Robert Greene II and Tyler D. Parry are trying to correct that.
Here is a taste of their piece on Hayne at The Washington Post:
In 1872, Hayne became South Carolina’s secretary of state. This elective position probably provided him the political and social capital necessary to personally disrupt the state’s last remaining icon of white supremacy — the University of South Carolina (USC).

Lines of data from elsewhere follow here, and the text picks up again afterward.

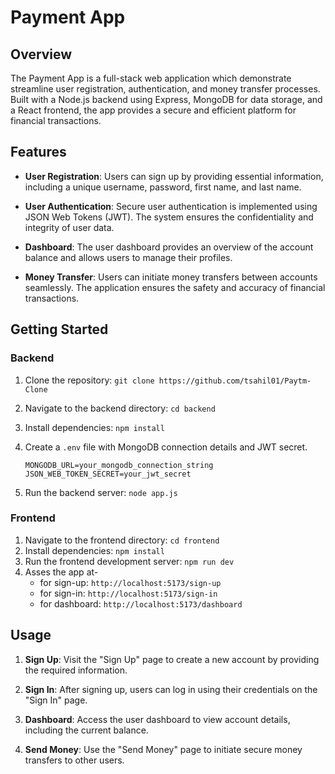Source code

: # Payment App

## Overview

The Payment App is a full-stack web application which demonstrate streamline user registration, authentication, and money transfer processes. Built with a Node.js backend using Express, MongoDB for data storage, and a React frontend, the app provides a secure and efficient platform for financial transactions.

## Features

- **User Registration**: Users can sign up by providing essential information, including a unique username, password, first name, and last name.

- **User Authentication**: Secure user authentication is implemented using JSON Web Tokens (JWT). The system ensures the confidentiality and integrity of user data.

- **Dashboard**: The user dashboard provides an overview of the account balance and allows users to manage their profiles.

- **Money Transfer**: Users can initiate money transfers between accounts seamlessly. The application ensures the safety and accuracy of financial transactions.

## Getting Started

### Backend

1. Clone the repository: `git clone https://github.com/tsahil01/Paytm-Clone`
2. Navigate to the backend directory: `cd backend`
3. Install dependencies: `npm install`
4. Create a `.env` file with MongoDB connection details and JWT secret.

   ```
   MONGODB_URL=your_mongodb_connection_string
   JSON_WEB_TOKEN_SECRET=your_jwt_secret
   ```

5. Run the backend server: `node app.js`

### Frontend

1. Navigate to the frontend directory: `cd frontend`
2. Install dependencies: `npm install`
3. Run the frontend development server: `npm run dev`
4. Asses the app at-
    - for sign-up: `http://localhost:5173/sign-up`
    - for sign-in: `http://localhost:5173/sign-in`
    - for dashboard: `http://localhost:5173/dashboard`

## Usage

1. **Sign Up**: Visit the "Sign Up" page to create a new account by providing the required information.

2. **Sign In**: After signing up, users can log in using their credentials on the "Sign In" page.

3. **Dashboard**: Access the user dashboard to view account details, including the current balance.

4. **Send Money**: Use the "Send Money" page to initiate secure money transfers to other users.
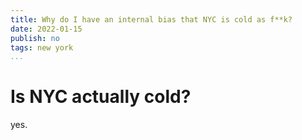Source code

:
 ```yaml
---
title: Why do I have an internal bias that NYC is cold as f**k?
date: 2022-01-15
publish: no
tags: new york
...
```


# Is NYC actually cold?

yes.
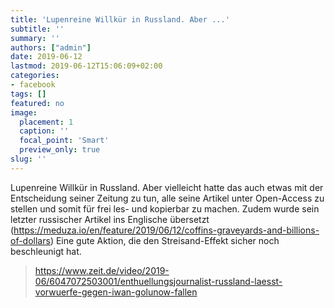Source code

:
 ```yaml
---
title: 'Lupenreine Willkür in Russland. Aber ...'
subtitle: ''
summary: ''
authors: ["admin"]
date: 2019-06-12
lastmod: 2019-06-12T15:06:09+02:00
categories:
- facebook
tags: []
featured: no
image:
  placement: 1
  caption: ''
  focal_point: 'Smart'
  preview_only: true
slug: ''
---
```

Lupenreine Willkür in Russland. Aber vielleicht hatte das auch etwas mit der Entscheidung seiner Zeitung zu tun, alle seine Artikel unter Open-Access zu stellen und somit für frei les- und kopierbar zu machen. Zudem wurde sein letzter russischer Artikel ins Englische übersetzt (https://meduza.io/en/feature/2019/06/12/coffins-graveyards-and-billions-of-dollars) Eine gute Aktion, die den Streisand-Effekt sicher noch beschleunigt hat.
> https://www.zeit.de/video/2019-06/6047072503001/enthuellungsjournalist-russland-laesst-vorwuerfe-gegen-iwan-golunow-fallen

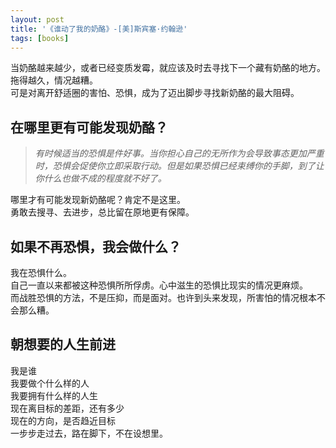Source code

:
 ```yaml
---
layout: post
title: '《谁动了我的奶酪》-[美]斯宾塞·约翰逊'
tags: [books]
---
```


当奶酪越来越少，或者已经变质发霉，就应该及时去寻找下一个藏有奶酪的地方。拖得越久，情况越糟。\
可是对离开舒适圈的害怕、恐惧，成为了迈出脚步寻找新奶酪的最大阻碍。

## 在哪里更有可能发现奶酪？
> _有时候适当的恐惧是件好事。当你担心自己的无所作为会导致事态更加严重时，恐惧会促使你立即采取行动。但是如果恐惧已经束缚你的手脚，到了让你什么也做不成的程度就不好了。_

哪里才有可能发现新奶酪呢？肯定不是这里。\
勇敢去搜寻、去进步，总比留在原地更有保障。

## 如果不再恐惧，我会做什么？
我在恐惧什么。\
自己一直以来都被这种恐惧所所俘虏。心中滋生的恐惧比现实的情况更麻烦。\
而战胜恐惧的方法，不是压抑，而是面对。也许到头来发现，所害怕的情况根本不会那么糟。


## 朝想要的人生前进
我是谁\
我要做个什么样的人\
我要拥有什么样的人生\
现在离目标的差距，还有多少\
现在的方向，是否趋近目标\
一步步走过去，路在脚下，不在设想里。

But the revised state constitution brought institutional changes to the university that led toward its eventual desegregation. In 1869, two Black men had been appointed to the board of trustees, and they proclaimed the university was open to all qualified men, “regardless of race, color, or creed.”
On Oct. 7, 1873, Hayne capitalized on these changes and boldly applied for matriculation into the university’s medical school, a decision that proved to be one of the most consequential maneuvers in the state’s history. Citing his credentials as a politician and active public figure, the multiracial board of trustees enthusiastically approved his application, noting he was of the “highest character and the strictest integrity.”
White students and faculty, however, rose in outrage at the prospect of integrating the school. Faculty resigned and many students protested by loudly exiting the campus, some destroying property and physically blotting their names from the campus registry as they left.
Yet, Hayne’s calculation paid off. Not only was he the first African American to enter the university as a student, but Black men followed his lead in significant numbers over the next few years, becoming the majority of the student body in 1875.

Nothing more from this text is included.